*** EXTRACTED ENTRIES Section Begins ***
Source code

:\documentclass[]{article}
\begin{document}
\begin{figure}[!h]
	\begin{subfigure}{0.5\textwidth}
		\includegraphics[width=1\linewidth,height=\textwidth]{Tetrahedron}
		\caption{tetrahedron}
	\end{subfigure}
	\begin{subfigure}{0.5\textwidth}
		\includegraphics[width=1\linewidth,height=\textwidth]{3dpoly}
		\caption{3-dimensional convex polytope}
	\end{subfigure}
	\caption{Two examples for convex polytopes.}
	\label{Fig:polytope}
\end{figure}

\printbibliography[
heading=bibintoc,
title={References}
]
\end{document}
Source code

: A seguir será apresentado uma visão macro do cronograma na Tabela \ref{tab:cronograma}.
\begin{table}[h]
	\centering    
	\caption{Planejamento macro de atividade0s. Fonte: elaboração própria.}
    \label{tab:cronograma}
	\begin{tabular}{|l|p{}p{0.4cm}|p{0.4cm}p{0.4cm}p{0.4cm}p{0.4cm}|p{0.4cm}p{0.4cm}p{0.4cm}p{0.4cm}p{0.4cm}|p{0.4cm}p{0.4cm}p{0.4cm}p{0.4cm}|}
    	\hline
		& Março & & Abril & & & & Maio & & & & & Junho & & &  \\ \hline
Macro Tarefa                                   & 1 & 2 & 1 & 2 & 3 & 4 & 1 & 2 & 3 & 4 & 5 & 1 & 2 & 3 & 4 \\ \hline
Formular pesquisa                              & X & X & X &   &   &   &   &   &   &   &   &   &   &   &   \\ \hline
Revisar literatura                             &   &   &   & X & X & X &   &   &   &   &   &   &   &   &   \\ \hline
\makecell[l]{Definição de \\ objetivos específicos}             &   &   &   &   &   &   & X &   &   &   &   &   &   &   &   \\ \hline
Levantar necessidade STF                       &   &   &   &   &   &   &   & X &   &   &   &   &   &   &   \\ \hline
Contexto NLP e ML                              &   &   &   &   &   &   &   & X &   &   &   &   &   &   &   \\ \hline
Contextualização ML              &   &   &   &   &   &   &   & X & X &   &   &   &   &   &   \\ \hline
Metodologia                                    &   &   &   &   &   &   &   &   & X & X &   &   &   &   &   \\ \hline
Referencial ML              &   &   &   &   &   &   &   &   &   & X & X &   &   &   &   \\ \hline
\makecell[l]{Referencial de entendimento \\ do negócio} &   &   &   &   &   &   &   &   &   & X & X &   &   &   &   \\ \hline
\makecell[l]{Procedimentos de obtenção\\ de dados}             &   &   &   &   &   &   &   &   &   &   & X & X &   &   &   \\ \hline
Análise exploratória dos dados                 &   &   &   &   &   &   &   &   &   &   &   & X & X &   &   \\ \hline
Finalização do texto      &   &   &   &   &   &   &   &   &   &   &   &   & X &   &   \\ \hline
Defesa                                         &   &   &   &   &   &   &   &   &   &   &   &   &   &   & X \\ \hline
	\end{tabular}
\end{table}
*** EXTRACTED ENTRIES Section Ends ***
### YOUR OBJECTIVE
Take the lines above from the one containing "Março & & Abril" down to the one containing "Análise exploratória dos", and transcribe them exactly, both ends included.

### RESPONSE TO THIS TASK
		& Março & & Abril & & & & Maio & & & & & Junho & & &  \\ \hline
Macro Tarefa                                   & 1 & 2 & 1 & 2 & 3 & 4 & 1 & 2 & 3 & 4 & 5 & 1 & 2 & 3 & 4 \\ \hline
Formular pesquisa                              & X & X & X &   &   &   &   &   &   &   &   &   &   &   &   \\ \hline
Revisar literatura                             &   &   &   & X & X & X &   &   &   &   &   &   &   &   &   \\ \hline
\makecell[l]{Definição de \\ objetivos específicos}             &   &   &   &   &   &   & X &   &   &   &   &   &   &   &   \\ \hline
Levantar necessidade STF                       &   &   &   &   &   &   &   & X &   &   &   &   &   &   &   \\ \hline
Contexto NLP e ML                              &   &   &   &   &   &   &   & X &   &   &   &   &   &   &   \\ \hline
Contextualização ML              &   &   &   &   &   &   &   & X & X &   &   &   &   &   &   \\ \hline
Metodologia                                    &   &   &   &   &   &   &   &   & X & X &   &   &   &   &   \\ \hline
Referencial ML              &   &   &   &   &   &   &   &   &   & X & X &   &   &   &   \\ \hline
\makecell[l]{Referencial de entendimento \\ do negócio} &   &   &   &   &   &   &   &   &   & X & X &   &   &   &   \\ \hline
\makecell[l]{Procedimentos de obtenção\\ de dados}             &   &   &   &   &   &   &   &   &   &   & X & X &   &   &   \\ \hline
Análise exploratória dos dados                 &   &   &   &   &   &   &   &   &   &   &   & X & X &   &   \\ \hline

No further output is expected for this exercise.